EXERCISE GOAL
Return all lines of the listing below that carry the word "proof".

EXTRACTED MATERIAL
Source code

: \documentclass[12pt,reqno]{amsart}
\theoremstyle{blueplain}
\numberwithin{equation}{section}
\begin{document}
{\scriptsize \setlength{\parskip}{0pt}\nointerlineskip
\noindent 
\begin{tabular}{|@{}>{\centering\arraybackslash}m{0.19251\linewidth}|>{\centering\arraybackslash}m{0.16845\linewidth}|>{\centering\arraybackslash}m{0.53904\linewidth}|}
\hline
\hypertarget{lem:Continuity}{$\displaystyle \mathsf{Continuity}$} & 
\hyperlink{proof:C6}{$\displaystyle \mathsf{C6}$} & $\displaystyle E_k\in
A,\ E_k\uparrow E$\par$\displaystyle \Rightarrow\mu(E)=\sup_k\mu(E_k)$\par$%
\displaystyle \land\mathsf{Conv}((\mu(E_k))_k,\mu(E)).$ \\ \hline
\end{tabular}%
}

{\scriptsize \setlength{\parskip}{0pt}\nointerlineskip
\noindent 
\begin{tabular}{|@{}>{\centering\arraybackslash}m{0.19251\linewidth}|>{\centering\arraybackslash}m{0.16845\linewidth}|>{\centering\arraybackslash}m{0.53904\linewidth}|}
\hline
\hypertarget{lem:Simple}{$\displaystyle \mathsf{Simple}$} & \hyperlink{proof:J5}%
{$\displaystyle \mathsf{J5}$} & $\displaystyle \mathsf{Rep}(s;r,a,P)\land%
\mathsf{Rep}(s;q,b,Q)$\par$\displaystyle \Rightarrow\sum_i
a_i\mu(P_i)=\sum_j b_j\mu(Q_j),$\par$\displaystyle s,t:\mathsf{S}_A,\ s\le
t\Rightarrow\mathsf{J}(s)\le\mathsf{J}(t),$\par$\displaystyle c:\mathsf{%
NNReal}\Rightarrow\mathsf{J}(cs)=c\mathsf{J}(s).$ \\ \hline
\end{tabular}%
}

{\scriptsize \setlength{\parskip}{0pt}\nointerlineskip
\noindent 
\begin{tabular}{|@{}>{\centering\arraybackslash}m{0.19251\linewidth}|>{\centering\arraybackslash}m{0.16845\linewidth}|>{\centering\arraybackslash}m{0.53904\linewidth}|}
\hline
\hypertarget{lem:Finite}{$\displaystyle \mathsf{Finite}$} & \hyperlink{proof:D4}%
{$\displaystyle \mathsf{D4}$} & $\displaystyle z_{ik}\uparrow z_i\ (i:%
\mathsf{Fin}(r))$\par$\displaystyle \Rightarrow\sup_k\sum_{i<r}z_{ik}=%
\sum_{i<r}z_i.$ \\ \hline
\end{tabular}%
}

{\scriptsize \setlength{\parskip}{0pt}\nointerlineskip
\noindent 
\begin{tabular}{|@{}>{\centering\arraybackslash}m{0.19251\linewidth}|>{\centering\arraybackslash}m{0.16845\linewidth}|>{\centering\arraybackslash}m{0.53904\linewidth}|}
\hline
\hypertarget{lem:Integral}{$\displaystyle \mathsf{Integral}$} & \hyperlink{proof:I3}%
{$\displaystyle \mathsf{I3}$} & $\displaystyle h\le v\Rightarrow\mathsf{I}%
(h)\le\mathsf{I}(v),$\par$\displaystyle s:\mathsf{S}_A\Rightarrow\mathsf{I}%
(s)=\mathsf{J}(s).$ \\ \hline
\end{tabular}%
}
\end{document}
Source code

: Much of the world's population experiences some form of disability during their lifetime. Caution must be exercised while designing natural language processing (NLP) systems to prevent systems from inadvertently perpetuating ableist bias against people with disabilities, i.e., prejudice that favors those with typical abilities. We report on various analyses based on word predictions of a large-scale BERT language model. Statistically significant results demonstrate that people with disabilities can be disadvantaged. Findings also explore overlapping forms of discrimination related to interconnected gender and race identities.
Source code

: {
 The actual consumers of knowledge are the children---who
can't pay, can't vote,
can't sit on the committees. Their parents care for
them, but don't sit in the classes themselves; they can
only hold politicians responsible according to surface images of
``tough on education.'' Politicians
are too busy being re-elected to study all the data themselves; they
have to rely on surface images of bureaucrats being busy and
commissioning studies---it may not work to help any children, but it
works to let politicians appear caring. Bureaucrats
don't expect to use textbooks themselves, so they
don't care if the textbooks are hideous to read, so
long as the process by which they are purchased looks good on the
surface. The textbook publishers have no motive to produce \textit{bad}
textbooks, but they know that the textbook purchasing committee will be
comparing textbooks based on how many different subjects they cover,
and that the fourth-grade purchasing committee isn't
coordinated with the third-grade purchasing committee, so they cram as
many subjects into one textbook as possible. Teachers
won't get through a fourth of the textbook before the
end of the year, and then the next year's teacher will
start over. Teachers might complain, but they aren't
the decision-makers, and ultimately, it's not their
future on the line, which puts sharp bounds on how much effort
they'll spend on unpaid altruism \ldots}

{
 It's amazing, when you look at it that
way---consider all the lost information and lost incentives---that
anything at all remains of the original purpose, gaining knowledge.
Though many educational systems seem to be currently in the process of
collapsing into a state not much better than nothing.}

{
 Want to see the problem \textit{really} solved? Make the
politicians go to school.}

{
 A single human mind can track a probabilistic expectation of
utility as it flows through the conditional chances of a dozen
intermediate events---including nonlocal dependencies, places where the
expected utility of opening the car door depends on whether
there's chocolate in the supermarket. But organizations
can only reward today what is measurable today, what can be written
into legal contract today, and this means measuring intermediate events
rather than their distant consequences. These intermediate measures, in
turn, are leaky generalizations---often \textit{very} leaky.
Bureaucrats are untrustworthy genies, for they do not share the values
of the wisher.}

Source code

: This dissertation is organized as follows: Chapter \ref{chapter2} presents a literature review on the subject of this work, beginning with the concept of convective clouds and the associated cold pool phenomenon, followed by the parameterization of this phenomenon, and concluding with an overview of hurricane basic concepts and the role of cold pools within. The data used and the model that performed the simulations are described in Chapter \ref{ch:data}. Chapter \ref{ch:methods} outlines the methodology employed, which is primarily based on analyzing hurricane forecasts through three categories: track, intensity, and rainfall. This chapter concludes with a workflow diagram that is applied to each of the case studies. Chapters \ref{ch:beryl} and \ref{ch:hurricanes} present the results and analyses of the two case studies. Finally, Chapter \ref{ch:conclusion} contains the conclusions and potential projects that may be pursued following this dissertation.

TASK SOLUTION
\hyperlink{proof:C6}{$\displaystyle \mathsf{C6}$} & $\displaystyle E_k\in
\hypertarget{lem:Simple}{$\displaystyle \mathsf{Simple}$} & \hyperlink{proof:J5}%
\hypertarget{lem:Finite}{$\displaystyle \mathsf{Finite}$} & \hyperlink{proof:D4}%
\hypertarget{lem:Integral}{$\displaystyle \mathsf{Integral}$} & \hyperlink{proof:I3}%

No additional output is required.